Still, this is kind of an odd choice, I think, because…
You can’t see the interior when you pull up to the ramp, because it appears to be hundreds of meters away, off by the runway and far, far away from the building.
And, yup, that’s the ramp, below, hundreds of meters away from the terminal…so that’s why that terminal looks like a bus station…!
Because, when taxi up to this ramp, at the number 2 ramp in this case, you enter by the painted number and circle around – then wait for stairs and buses to come meet your aircraft and shuttle your passengers to and from the a/c.
An odd story behind this terminal building, too. Seems a nearby airport was building a new terminal (all those EU subsidies, don’t you know), and rather than send it to the recycling bin the owners of this airport contracted to rebuild the old one here. And this one looks a whole lot like the real one in Radom. An A+ job, as a matter of fact!
So, off to our third airport today, named after the trade union Solidarity.
Another big, sprawling airport with a series of commercial hangers and a very nice terminal building, and this one has no jetways, so it’s walk or take the shuttle bus.
Again, lot’s of hangers for maintenance or cargo OPS included.
And good radio facilities modeled, as well.
The terminal entry is detailed, well, more than detailed. Kind of neat looking, too, but you’ll never see it from the ramps…you’ve got to go looking for it.
And, there it is, below, with the HDR textures really shining here.
And now, on to our last airport in this second volume of Polish airports, and this one also, at first glance, appears to be nothing more than an old, abandoned military airfield.
There are lots of hardened shelters for Mig-17 sized aircraft here, and, behind protective berms, old ordnance depots abound…
Then, once again, off in a far off corner you’ll stumble upon a small passenger terminal.
Complete with a Mig-17 out front! – and this model appears to be an extremely accurate reproduction of the real facility, right down to ramp lighting and walkways.
The real airport is down to limited service to EPWA Warsaw-Chopin, and by LOT, the national carrier. Smaller, low-cost carriers just couldn’t make it here on the thin margins of such a limited market.
The ramps and taxiways are rated for 737 class aircraft, however.

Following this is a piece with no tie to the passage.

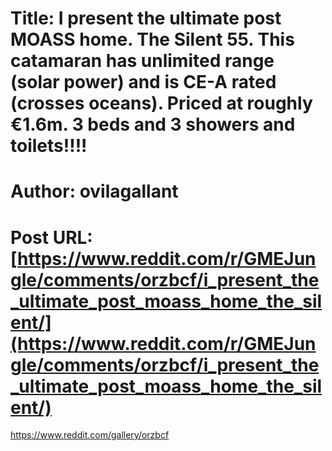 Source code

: # Title: I present the ultimate post MOASS home. The Silent 55. This catamaran has unlimited range (solar power) and is CE-A rated (crosses oceans). Priced at roughly €1.6m. 3 beds and 3 showers and toilets!!!!
# Author: ovilagallant
# Post URL: [https://www.reddit.com/r/GMEJungle/comments/orzbcf/i_present_the_ultimate_post_moass_home_the_silent/](https://www.reddit.com/r/GMEJungle/comments/orzbcf/i_present_the_ultimate_post_moass_home_the_silent/)


https://www.reddit.com/gallery/orzbcf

This facility is in western Poland, and air service has linked Gdansk and Warsaw along the natural line between these two much larger airports for decades.

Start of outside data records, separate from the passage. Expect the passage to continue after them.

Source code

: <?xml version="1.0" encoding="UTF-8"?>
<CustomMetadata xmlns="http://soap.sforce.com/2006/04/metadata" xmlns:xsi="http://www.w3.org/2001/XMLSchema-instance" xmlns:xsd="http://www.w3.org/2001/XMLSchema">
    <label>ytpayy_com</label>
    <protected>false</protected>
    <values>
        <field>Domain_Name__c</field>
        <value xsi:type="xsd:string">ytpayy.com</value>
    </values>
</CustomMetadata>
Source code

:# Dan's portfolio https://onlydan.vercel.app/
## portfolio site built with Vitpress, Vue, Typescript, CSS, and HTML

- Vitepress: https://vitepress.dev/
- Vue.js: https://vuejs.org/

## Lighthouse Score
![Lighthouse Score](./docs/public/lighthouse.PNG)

So, that said, let’s wrap up todays edition with a little mapwork…
We still have three more airports to cover in volume three of DDs Polish Airports, but I think you can already see there’s a great network for flight training just waiting for you, already built and ready to go. From EPRZ in the southeast up to Gdansk on the coast, you have a nice, easy 320nmi run, or you can head over to EDDH Hamburg and call it 600+ nmi.
Want to run some air cargo for FedEx or DHL, maybe in the Carenado 208 or Thranda’s Kodiak, perhaps? Well, start at EPLB and make the 50 mile hop to EPRA, then the 60 mile jump to EPLL. Follow this with two 150 mile legs, on to EPZG and one more, to EDDP Leipzig-Halle, the main cargo facility in eastern Germany and DHLs biggest, and you’ll soon have an idea what it’s like to fly the milk run for one of these outfits. Load up, take-off and land again, load up, take off again, land and load – again, and again and again. It’s the time honored way new commercial pilots build up hours, too, so try it out, see if you can take the pressure of loading in less than fifteen minutes and being wheels up in twenty. It’s an eye-opener, and here’s the perfect route network to try it out.
We’ll see you with Vol. 3 as soon as we get the last of our boxes loaded up, then we’re off again!